The House Minerals, Business and Economic Development Committee voted to not move forward with a bill that would have increased wage transparency in the state.
If the bill had passed, employers would not be able to prohibit their employees from discussing wages with each other or punish them if they do.
"What the bill does is that it acknowledges that workers who have a workplace culture of trust with their employers are formed better. It's as simple as that," said House Minority Leader Cathy Connolly who sponsored the bill.
Supporters, including Laramie Rep. Trey Sherwood, said allowing for wage transparency would open conversations up among managers and staff and allow employees to do their due diligence.
"I see this as an opportunity to increase productivity and let those employees know what is the benchmark that they need to hit to receive those bonuses or increase the pay," she said.
Melinda Baas, the executive director of the Sweetwater County's YMCA, testified before the committee. She said she had employees who had discussed their salaries and one had noticed a discrepancy.

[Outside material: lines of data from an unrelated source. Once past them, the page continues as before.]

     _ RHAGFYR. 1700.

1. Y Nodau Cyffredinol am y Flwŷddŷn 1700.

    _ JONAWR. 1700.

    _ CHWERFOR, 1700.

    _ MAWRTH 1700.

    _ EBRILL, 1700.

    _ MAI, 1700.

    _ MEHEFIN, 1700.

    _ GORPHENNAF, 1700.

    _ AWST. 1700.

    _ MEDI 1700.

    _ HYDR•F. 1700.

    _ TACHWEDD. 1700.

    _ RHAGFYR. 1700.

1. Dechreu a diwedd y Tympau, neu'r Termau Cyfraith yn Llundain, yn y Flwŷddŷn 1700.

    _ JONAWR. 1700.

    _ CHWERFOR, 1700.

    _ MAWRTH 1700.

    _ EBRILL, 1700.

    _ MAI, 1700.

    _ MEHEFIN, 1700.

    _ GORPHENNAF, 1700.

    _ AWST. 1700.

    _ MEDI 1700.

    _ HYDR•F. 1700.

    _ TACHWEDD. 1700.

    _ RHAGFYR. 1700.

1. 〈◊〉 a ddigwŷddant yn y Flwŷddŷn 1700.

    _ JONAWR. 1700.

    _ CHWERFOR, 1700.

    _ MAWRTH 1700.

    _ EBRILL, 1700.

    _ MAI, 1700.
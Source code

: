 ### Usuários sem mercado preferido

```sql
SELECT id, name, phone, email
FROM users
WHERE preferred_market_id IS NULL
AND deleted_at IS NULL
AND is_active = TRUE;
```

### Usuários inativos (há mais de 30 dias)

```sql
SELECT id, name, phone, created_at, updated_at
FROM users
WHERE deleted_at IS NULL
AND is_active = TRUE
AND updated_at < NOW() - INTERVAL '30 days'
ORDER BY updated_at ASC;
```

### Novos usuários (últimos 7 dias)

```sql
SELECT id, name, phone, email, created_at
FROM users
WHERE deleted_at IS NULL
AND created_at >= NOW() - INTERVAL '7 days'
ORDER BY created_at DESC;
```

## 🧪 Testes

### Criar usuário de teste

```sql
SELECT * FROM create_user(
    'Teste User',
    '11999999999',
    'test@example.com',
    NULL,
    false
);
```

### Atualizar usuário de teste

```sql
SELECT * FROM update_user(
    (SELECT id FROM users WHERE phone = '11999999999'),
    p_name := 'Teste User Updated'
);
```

"We sat down, and we looked at things and realized we had misclassified some of her experience and had not considered what we should have, and she actually did qualify [for a higher salary]," Baas said. "So I did tell her I was very appreciative of that and had she not come forward, we could have potentially had a situation of her not staying, let alone if I had punished the employee who had talked with her, that could have lost two valuable employees."
Critics of the bill said it would not be beneficial to employers and could cause tension in the workplace.
Green River Rep. Scott Heiner said, as a manager, he had first hand experience with issues stemming from salary discussion.
"When I saw that there was some discussion, it led to bickering and discontent amongst the employees, and it really was counterproductive when that discussion was allowed in the workforce," he said.
The bill failed to move out of committee by one vote.